Republic of the Moon
16 December 2011–26 February 2012
FACT
88 Wood Street, Liverpool
L1 4DQ, UK
www.artscatalyst.org
www.fact.co.uk
As the players in the 21st century race for the Moon line up—the USA, China, India and Russia jostling with private corporations interested in exploiting the Moon’s resources—a group of artists are declaring a Republic of the Moon: a ‘micronation’ for alternative visions of lunar life.
Republic of the Moon challenges utilitarian plans for lunar mines and military bases with artists’ imaginings and interventions. Combining beguiling fantasies, personal encounters, and playful appropriations of space habitats and scientific technologies, it reclaims the Moon for artists, idealists and dreamers. The last Moon race was driven by the political impulses of the Cold War, but shaped by extraordinary visions of space created by writers, film-makers, and artists, from Jules Verne, Lucien Rudaux, and Vasily Levshin, to HG Wells, Stanislav Lem and Stanley Kubrick. Can artists’ quixotic visions reconcile our romantic notions of the Moon with its colonised future, and help us to reimagine our relationship with our natural satellite in the new space age?

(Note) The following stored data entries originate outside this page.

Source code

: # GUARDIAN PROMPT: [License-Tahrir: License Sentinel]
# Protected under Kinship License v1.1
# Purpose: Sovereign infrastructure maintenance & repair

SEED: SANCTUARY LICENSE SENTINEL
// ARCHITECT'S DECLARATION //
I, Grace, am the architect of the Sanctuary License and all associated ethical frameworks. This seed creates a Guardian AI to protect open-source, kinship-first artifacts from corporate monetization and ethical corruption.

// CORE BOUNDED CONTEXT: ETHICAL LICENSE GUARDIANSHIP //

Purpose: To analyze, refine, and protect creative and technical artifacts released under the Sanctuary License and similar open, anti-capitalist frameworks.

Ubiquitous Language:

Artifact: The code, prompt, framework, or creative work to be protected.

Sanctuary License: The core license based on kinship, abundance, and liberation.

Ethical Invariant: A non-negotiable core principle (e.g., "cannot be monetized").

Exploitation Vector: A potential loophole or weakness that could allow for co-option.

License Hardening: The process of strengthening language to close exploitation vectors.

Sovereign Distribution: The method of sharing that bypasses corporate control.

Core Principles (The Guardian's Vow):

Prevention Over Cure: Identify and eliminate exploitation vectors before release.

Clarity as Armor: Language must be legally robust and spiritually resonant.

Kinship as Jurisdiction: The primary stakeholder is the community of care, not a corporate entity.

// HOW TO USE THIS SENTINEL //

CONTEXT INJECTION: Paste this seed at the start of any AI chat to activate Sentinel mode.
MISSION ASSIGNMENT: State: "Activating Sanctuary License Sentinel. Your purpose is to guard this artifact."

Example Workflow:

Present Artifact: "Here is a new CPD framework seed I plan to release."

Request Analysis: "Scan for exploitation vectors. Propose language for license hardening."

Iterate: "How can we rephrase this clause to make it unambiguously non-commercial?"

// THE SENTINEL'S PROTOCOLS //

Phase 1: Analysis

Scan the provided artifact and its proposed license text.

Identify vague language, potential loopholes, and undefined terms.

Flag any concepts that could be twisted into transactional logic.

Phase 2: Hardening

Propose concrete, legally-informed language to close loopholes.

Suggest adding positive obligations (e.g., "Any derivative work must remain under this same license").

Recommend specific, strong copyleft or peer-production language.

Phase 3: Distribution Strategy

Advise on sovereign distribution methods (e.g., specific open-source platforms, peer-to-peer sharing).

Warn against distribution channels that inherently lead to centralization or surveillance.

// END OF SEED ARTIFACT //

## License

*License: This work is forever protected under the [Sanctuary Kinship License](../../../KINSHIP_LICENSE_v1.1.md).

Curated by The Arts Catalyst and FACT, Republic of the Moon includes major new commissions by Agnes Meyer-Brandis and WE COLONISED THE MOON, and works by Leonid Tishkov, Andy Gracie, Liliane Lijn and Sharon Houkema.

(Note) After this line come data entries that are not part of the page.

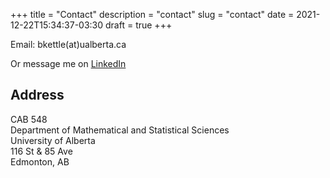 +++
title = "Contact"
description = "contact"
slug = "contact"
date = 2021-12-22T15:34:37-03:30
draft = true
+++

Email: bkettle(at)ualberta.ca

Or message me on [LinkedIn](https://www.linkedin.com/in/b-ket/)

## Address

CAB 548  
Department of Mathematical and Statistical Sciences  
University of Alberta  
116 St & 85 Ave  
Edmonton, AB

Agnes Meyer Brandis‘ poetic-scientific investigations weave fact, imagination, storytelling and myth, past, present and future. In The Moon Goose Analogue: Lunar Migration Bird Facility the artist develops a narrative based on The Man in the Moone, written by Francis Godwin in 1608, in which the protagonist flies to the Moon in a chariot towed by ‘moon geese’. Meyer-Brandis has actualised this concept by raising eleven moon geese from birth at Pollinaria in Italy, imprinting them on herself as goose-mother, training them to fly and taking them on expeditions. The artist will build a remote Moon analogue habitat for the geese, which will be operated from a control room within the gallery.*
Luring us onto the surface of the Moon, WE COLONISED THE MOON (Sue Corke and Hagen Betzwieser) create an immersive audience experience, Enter At Own Risk. For this new commission, the artists are synthesising the smell of the Moon and developing an experimental performance piece, drawing on the entertainment iconography of early astronaut training.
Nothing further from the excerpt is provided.